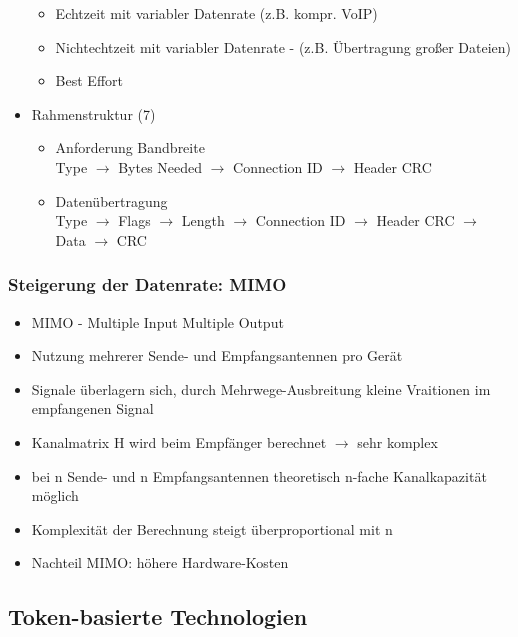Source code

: \begin{itemize}
\begin{itemize}
  		\item Echtzeit mit variabler Datenrate (z.B. kompr. VoIP)
  		\item Nichtechtzeit mit variabler Datenrate - (z.B. Übertragung großer Dateien)
  		\item Best Effort	
  	\end{itemize}
  	\item Rahmenstruktur (7)
  	\begin{itemize}
  		\item Anforderung Bandbreite \\
  		Type \(\to\) Bytes Needed \(\to\) Connection ID \(\to\) Header CRC
  		\item Datenübertragung \\
  		Type \(\to\) Flags \(\to\) Length \(\to\) Connection ID \(\to\) Header CRC \(\to\) Data \(\to\) CRC
  	\end{itemize}
\end{itemize}
\subsubsection{Steigerung der Datenrate: MIMO}
\begin{itemize}
	\item MIMO - Multiple Input Multiple Output
	\item Nutzung mehrerer Sende- und Empfangsantennen pro Gerät
	\item Signale überlagern sich, durch Mehrwege-Ausbreitung kleine Vraitionen im empfangenen Signal
	\item Kanalmatrix H wird beim Empfänger berechnet \(\to\) sehr komplex
	\item bei n Sende- und n Empfangsantennen theoretisch n-fache Kanalkapazität möglich
	\item Komplexität der Berechnung steigt überproportional mit n
	\item Nachteil MIMO: höhere Hardware-Kosten
\end{itemize}
\subsection{Token-basierte Technologien}
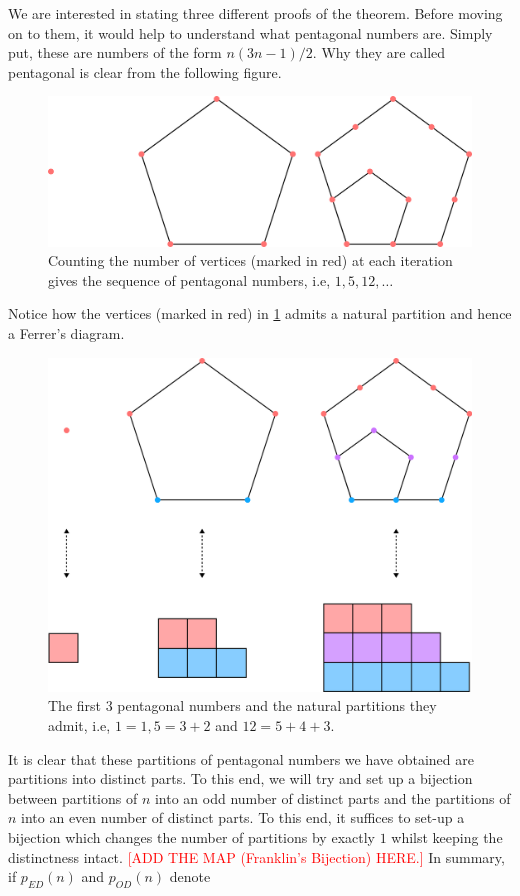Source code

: We are interested in stating three different proofs of the theorem. Before moving on to them, it would help to understand what pentagonal numbers are. Simply put, these are numbers of the form $n(3n-1)/2$. Why they are called pentagonal is clear from the following figure.
\begin{figure}[H]
    \centering
    \includegraphics[width=0.8\linewidth]{Images/Figure20.png}
    \caption{Counting the number of vertices (marked in red) at each iteration gives the sequence of pentagonal numbers, i.e, $1,5,12,\ldots$}
    \label{f:PNT}
\end{figure}
Notice how the vertices (marked in red) in \cref{f:PNT} admits a natural partition and hence a Ferrer's diagram. 
\begin{figure}[H]
    \centering
    \includegraphics[width=0.8\linewidth]{Images/Figure21.png}
    \caption{The first $3$ pentagonal numbers and the natural partitions they admit, i.e, $1=1, 5=3+2$ and $12=5+4+3$.}
\end{figure}
It is clear that these partitions of pentagonal numbers we have obtained are partitions into distinct parts. To this end, we will try and set up a bijection between partitions of $n$ into an odd number of distinct parts and the partitions of $n$ into an even number of distinct parts. To this end, it suffices to set-up a bijection which changes the number of partitions by exactly $1$ whilst keeping the distinctness intact. \textcolor{red}{[ADD THE MAP (Franklin's Bijection) HERE.]} In summary, if $p_{ED}(n)$ and $p_{OD}(n)$ denote
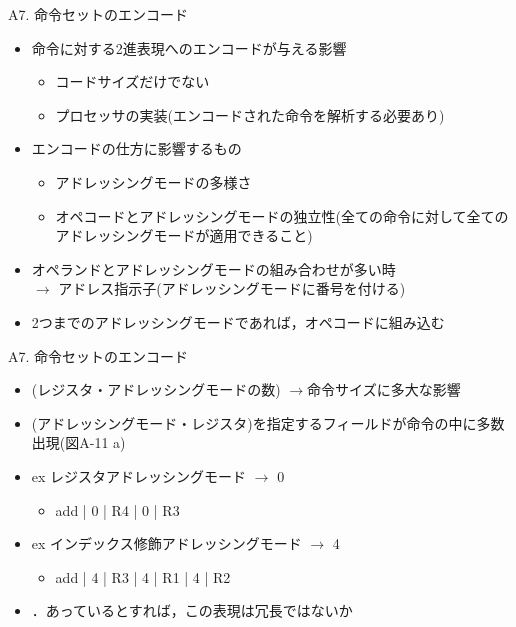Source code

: \documentclass[dvipdfmx]{beamer}
\begin{document}
	\begin{frame}{}
		\titlepage
	\end{frame}

	\AtBeginSection[]
	{
	\begin{frame}{}
			\tableofcontents[currentsection,currentsubsection,sectionstyle=show/shaded,subsectionstyle=show/shaded]
	\end{frame}
	}

	\begin{frame}{A7. 命令セットのエンコード}
		\begin{itemize}
			\item 命令に対する2進表現へのエンコードが与える影響
				\begin{itemize}
					\item コードサイズだけでない
					\item プロセッサの実装(エンコードされた命令を解析する必要あり)
				\end{itemize}
			\item エンコードの仕方に影響するもの
				\begin{itemize}
					\item アドレッシングモードの多様さ
					\item オペコードとアドレッシングモードの独立性(全ての命令に対して全てのアドレッシングモードが適用できること)
				\end{itemize}
			\item オペランドとアドレッシングモードの組み合わせが多い時\\
				$\to$ アドレス指示子(アドレッシングモードに番号を付ける)
			\item 2つまでのアドレッシングモードであれば，オペコードに組み込む
		\end{itemize}
	\end{frame}

	\begin{frame}{A7. 命令セットのエンコード}
		\begin{itemize}
			\item (レジスタ・アドレッシングモードの数) $\to$命令サイズに多大な影響
			\item (アドレッシングモード・レジスタ)を指定するフィールドが命令の中に多数出現(図A-11 a)
			\item ex レジスタアドレッシングモード $\to$ 0
				\begin{itemize}
					\item add | 0 | R4 | 0 | R3
				\end{itemize}
			\item ex インデックス修飾アドレッシングモード $\to$ 4
				\begin{itemize}
					\item add | 4 | R3 | 4 | R1 | 4 | R2
				\end{itemize}
			\item {}．あっているとすれば，この表現は冗長ではないか
		\end{itemize}
	\end{frame}
\end{document}
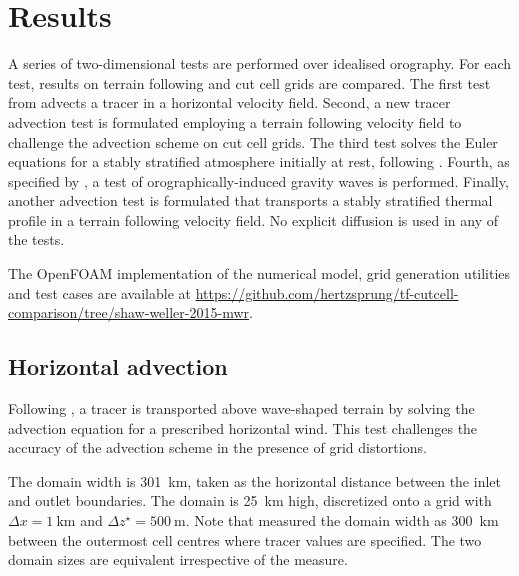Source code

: \documentclass{ametsoc}
\begin{document}


\section{Results}
\label{sec:results}

A series of two-dimensional tests are performed over idealised orography.  For each test, results on terrain following and cut cell grids are compared.  The first test from \citet{schaer2002} advects a tracer in a horizontal velocity field.  Second, a new tracer advection test is formulated employing a terrain following velocity field to challenge the advection scheme on cut cell grids.  The third test solves the Euler equations for a stably stratified atmosphere initially at rest, following \citet{klemp2011}.  Fourth, as specified by \citet{schaer2002}, a test of orographically-induced gravity waves is performed.  Finally, another advection test is formulated that transports a stably stratified thermal profile in a terrain following velocity field.
No explicit diffusion is used in any of the tests.

The OpenFOAM implementation of the numerical model, grid generation utilities and test cases are available at \url{https://github.com/hertzsprung/tf-cutcell-comparison/tree/shaw-weller-2015-mwr}.


\subsection{Horizontal advection}

Following \citet{schaer2002}, a tracer is transported above wave-shaped terrain by solving the advection equation for a prescribed horizontal wind.  This test challenges the accuracy of the advection scheme in the presence of grid distortions.

The domain width is \SI{301}{\kilo\meter}, taken as the horizontal distance between the inlet and outlet boundaries.  The domain is \SI{25}{\kilo\meter} high, discretized onto a grid with \(\Delta x = \SI{1}{\kilo\meter}\) and \(\Delta z^\star = \SI{500}{\meter}\).  Note that \citet{schaer2002} measured the domain width as \SI{300}{\kilo\meter} between the outermost cell centres where tracer values are specified.  The two domain sizes are equivalent irrespective of the measure.
\end{document}
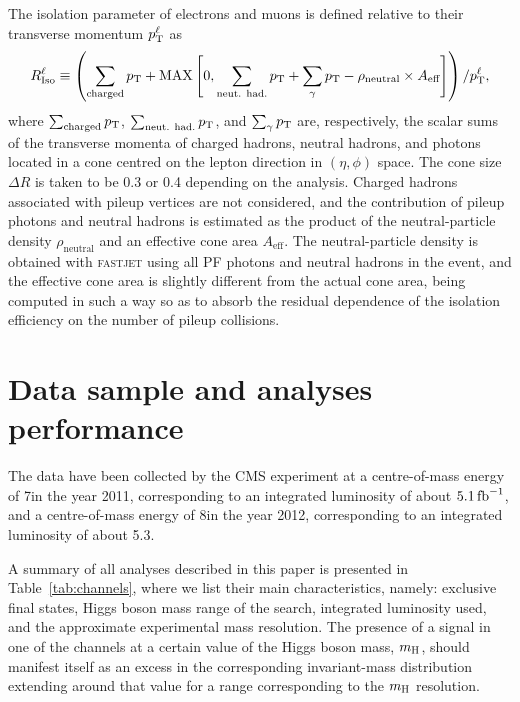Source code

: \documentclass[12pt,twoside,a4paper,cmspaper,final,collab]{cms-tdr}
\begin{document}
The isolation parameter of electrons and muons is defined relative to their transverse momentum $p_{\mathrm{T}}^{\ell}$ as
\begin{equation}
R_\text{Iso}^{\ell} \equiv \left( \sum_\text{charged}  p_{\mathrm{T}} + \mathrm{MAX}\left[ 0, \sum_\text{neut. had.}  p_{\mathrm{T}}
                                        +  \sum_{\gamma}  {p_{\mathrm{T}}} - \rho_\text{neutral} \times A_\text{eff}  \right] \right) /  p_{\mathrm{T}}^{\ell},
\label{eq:reconstruction_isolation}
\end{equation}
where $\sum_\text{charged}  p_{\mathrm{T}}$, $\sum_\text{neut. had.}  p_{\mathrm{T}}$, and $\sum_{\gamma} p_{\mathrm{T}}$ are, respectively, the scalar sums of the transverse momenta of charged hadrons, neutral hadrons, and photons located in a cone centred on the lepton direction in $(\eta, \phi)$ space.
The cone size $\Delta R$ is taken to be 0.3 or 0.4 depending on the analysis.
Charged hadrons associated with pileup vertices are not considered, and the contribution of pileup
photons and neutral hadrons is estimated as the product of the neutral-particle \PT density  $\rho_\text{neutral}$ and an effective cone area $A_\text{eff}$.
The neutral-particle \PT density is obtained with \textsc{fastjet} using all PF photons and neutral hadrons in the event, and the effective cone area is slightly different from the actual cone area,
being computed in such a way so as to absorb the residual dependence of the isolation efficiency on the number of pileup collisions.





\section{Data sample and analyses performance}\label{sec:searches}


The data have been collected by the CMS experiment at a centre-of-mass energy
of 7\TeV in the year 2011, corresponding to
an integrated  luminosity of about $5.1\mbox{\ensuremath{\,\text{fb}^\text{$-$1}}}$,  and a centre-of-mass
energy of 8\TeV in the year 2012, corresponding to
an integrated luminosity of about 5.3\fbinv.

A summary of all analyses described in this paper
is presented in Table~\ref{tab:channels}, where we list their main characteristics, namely:
exclusive final states, Higgs boson mass range of the search,
integrated luminosity used, and the approximate experimental mass resolution.
The presence of a signal in one of the channels
at a certain value of the Higgs boson mass, $m_{\mathrm{H}}$, should manifest itself as an excess
in the corresponding invariant-mass distribution extending around that value for a range corresponding to the $m_{\mathrm{H}}$ resolution.
\end{document}
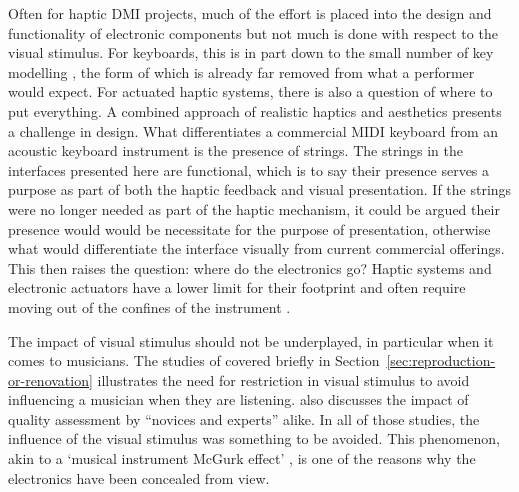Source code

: Often for haptic DMI projects, much of the effort is placed into the design and functionality of electronic components but not much is done with respect to the visual stimulus. 
For keyboards, this is in part down to the small number of key modelling \cite{gillespie_haptic_1996,lozada_modelisations_2007,timmermans_multibody-based_2020}, the form of which is already far removed from what a performer would expect. For actuated haptic systems, there is also a question of where to put everything. A combined approach of realistic haptics and aesthetics presents a challenge in design. What differentiates a commercial MIDI keyboard from an acoustic keyboard instrument is the presence of strings. The strings in the interfaces presented here are functional, which is to say their presence serves a purpose as part of both the haptic feedback and visual presentation. If the strings were no longer needed as part of the haptic mechanism, it could be argued their presence would would be necessitate for the purpose of presentation, otherwise what would differentiate the interface visually from current commercial offerings. This then raises the question: where do the electronics go? Haptic systems and electronic actuators have a lower limit for their footprint and often require moving out of the confines of the instrument \cite{mcpherson_augmented_2010, schmidt_sparksichord_2025}.

The impact of visual stimulus should not be underplayed, in particular when it comes to musicians.
The studies of \textcite{fritz_player_2012, fritz_soloist_2014, fritz_listener_2017} covered briefly in Section~\ref{sec:reproduction-or-renovation} illustrates the need for restriction in visual stimulus to avoid influencing a musician when they are listening.
\textcite{tsay_sight_2013} also discusses the impact of quality assessment by ``novices and experts'' alike. In all of those studies, the influence of the visual stimulus was something to be avoided.
This phenomenon, akin to a `musical instrument McGurk effect’ \cite{mcgurk_hearing_1976}, is one of the reasons why the electronics have been concealed from view. 

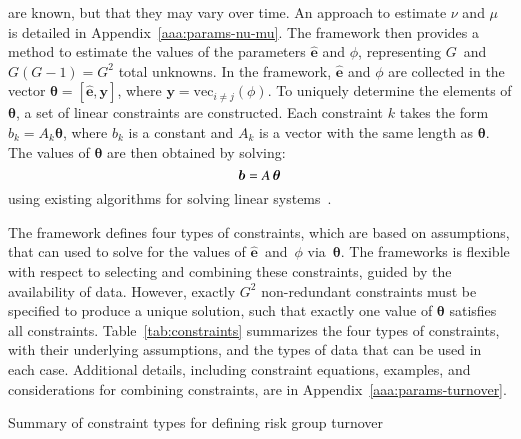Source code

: are known, but that they may vary over time.
An approach to estimate $\nu$ and $\mu$ is detailed in Appendix~\ref{aaa:params-nu-mu}.
The framework then provides a method to estimate
the values of the parameters $\bm{\hat{e}}$ and $\phi$,
representing $G$~and~$G(G-1) = G^2$ total unknowns.
In the framework,
$\bm{\hat{e}}$ and $\phi$ are collected in the vector
$\bm{\theta} = \left[\bm{\hat{e}}, \bm{y}\right]$,
where $\bm{y} = \mathrm{vec}_{i \ne j}(\phi)$.
To uniquely determine the elements of $\bm{\theta}$,
a set of linear constraints are constructed.
Each constraint $k$ takes the form
$b_k = A_k \bm{\theta}$,
where $b_k$ is a constant and $A_k$ is a vector with the same length as $\bm{\theta}$.
The values of $\bm{\theta}$ are then obtained by solving:
\begin{equation}\label{eq:system-matrix}
\bm{b} = A \thinspace \bm{\theta}
\end{equation}
using existing algorithms for solving linear systems~\citep{LAPACK}.
\par
The framework defines four types of constraints, which are based on assumptions,
that can used to solve for the values of
$\bm{\hat{e}}$~and~$\phi$ via~$\bm{\theta}$.
The frameworks is flexible with respect to
selecting and combining these constraints,
guided by the availability of data.
However, exactly $G^2$ non-redundant constraints must be specified
to produce a unique solution,
such that exactly one value of $\bm{\theta}$ satisfies all constraints.
Table~\ref{tab:constraints} summarizes
the four types of constraints,
with their underlying assumptions,
and the types of data that can be used in each case.
Additional details, including
constraint equations, examples, and considerations for combining constraints,
are in Appendix~\ref{aaa:params-turnover}.
\begin{table}
  \caption{Summary of constraint types for defining risk group turnover}
  \label{tab:constraints}
  
\end{table}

◆ What needs to be done ◆
Return only the stretch of the material above from the line holding "are then obtained" through the line holding "the four types", copied exactly.

◆ Solution to the problem ◆
The values of $\bm{\theta}$ are then obtained by solving:
\begin{equation}\label{eq:system-matrix}
\bm{b} = A \thinspace \bm{\theta}
\end{equation}
using existing algorithms for solving linear systems~\citep{LAPACK}.
\par
The framework defines four types of constraints, which are based on assumptions,
that can used to solve for the values of
$\bm{\hat{e}}$~and~$\phi$ via~$\bm{\theta}$.
The frameworks is flexible with respect to
selecting and combining these constraints,
guided by the availability of data.
However, exactly $G^2$ non-redundant constraints must be specified
to produce a unique solution,
such that exactly one value of $\bm{\theta}$ satisfies all constraints.
Table~\ref{tab:constraints} summarizes
the four types of constraints,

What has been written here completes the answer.